At its most fundamental level, Amazon’s Web Services are aimed at elasticity – this is reflected in the technology as well as the pricing. The pricing is a pay as you go model – by the hour, by the storage used and/or by the bandwidth consumed. Many of the services reflect this elasticity in their name.

So what tools does Amazon provide you to scale up and down? (Remember scalability isn’t just about being able to scale up – it is about being able to scale in either direction – start small and go big, start big and go small, or start big, grow then shrink again. Or vice versa.

The Elastic Compute Cloud (EC2)  enables you to create a machine image that you can turn on or off whenever you need it. This can be done via an API or via a management console. So a program can turn on a computer if it needs it.

EC2 also allows you to define parameters on a computer so that it effectively clones itself or kills off clones based on the demand. For example if a certain number of requests threshold is hit or the time taken to respond to requests, then a new machine instance can start up automatically. And once it is no longer needed, it can just shut down again.

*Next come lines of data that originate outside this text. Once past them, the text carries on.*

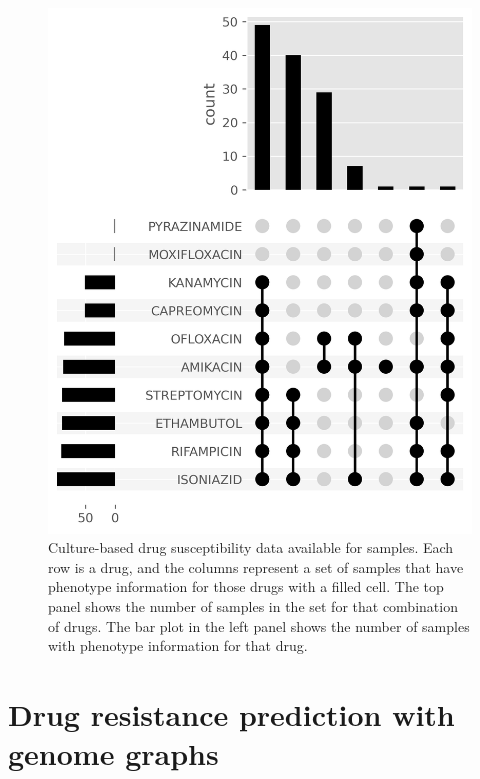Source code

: \begin{figure}
\begin{center}
\includegraphics[width=0.90\columnwidth]{Chapter3/Figs/available_dst.png}
\caption{{Culture-based drug susceptibility data available for samples. Each row is a drug, and the columns represent a set of samples that have phenotype information for those drugs with a filled cell. The top panel shows the number of samples in the set for that combination of drugs. The bar plot in the left panel shows the number of samples with phenotype information for that drug.
{\label{fig:available-dst}}
}}
\end{center}
\end{figure}
\section{Drug resistance prediction with genome graphs}
\label{sec:drprg-methods}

Imagine a business that provides sports statistics to a subscriber base of sporting tragics. Normally the demand requires a four servers to meet the demand the company’s subscriber base. But once every four years, come Olympics, everybody wants to be a sporting expert and so perhaps 400 servers are required for a period of about six weeks. Amazon’s Auto Scaling feature allows for this.

This is just the simple stuff – there are sophisiticated models provided including Elastic Load Balancing, Elastic Map Reduce, Simple Queuing Services and Simple Notification Services. Let’s take a look at these:

• Elastic Load Balancing allows you to automatically distribute incoming traffic across multiple EC2 instances. It automatically detects failed machines and bypasses them so that no requests are being sent to oblivion. The load balancer can handle things such as automatically assuring specific user sessions remain on one instance.
• Elastic Map Reduce allows for large compute assignments to be split up into small units so the work can be shared across multiple EC2 instances, offering potentially massive parallelism. If there is a task to handle huge amounts of data for analysis, simulation or artificial intelligence, Elastic Map Reduce can manage the splitting and the pulling back together of the project components. Any failed tasks are rerun, failed instances are automatically shut down.
• Simple Queue Service (SQS) provides a means for hosting messages travelling between computers. This is an important part of any significant scalable architecture. Messages are posted by one computer without thought for, or knowledge of, what machine is going to pick up the information and process it. Once received, the message is locked to prevent any other computer from trying to read the message, so it is guaranteed that only one computer will process it. Messages can remain in an unread state between machines for up to 14 days. Queues can be shared or kept private and they can be restricted by IP or time. This means that the systems can designed with separate components where each component is loosely coupled from each other component – even different vendors can be responsible for each component. Different systems can work together in a safe and reliable way.
• Simple Notification Service (SNS). Whereas SQS is asynchronous, ie each post to the queue can be done without thought about when it will be picked up by the other other end, SNS is designed to be handled at the other end immediately. Messages are pushed out to be handled using HTTP requests, emails or other protocols, which means it can be used to build instantaneous feedback communities using a range of different architectures. So long as they support standard web integration architectures, the systems will talk to each other.  SNS can be used to handle automatic notifications by SMS or Email or API calls when some event has taken place, or if written correctly, when some expected event has not taken place.

I will endeavour to provide example applications over time for each of these scenarios, but for now I hope this has provided a sense of understanding of how highly scalable systems can be built using Amazon’s Web Services.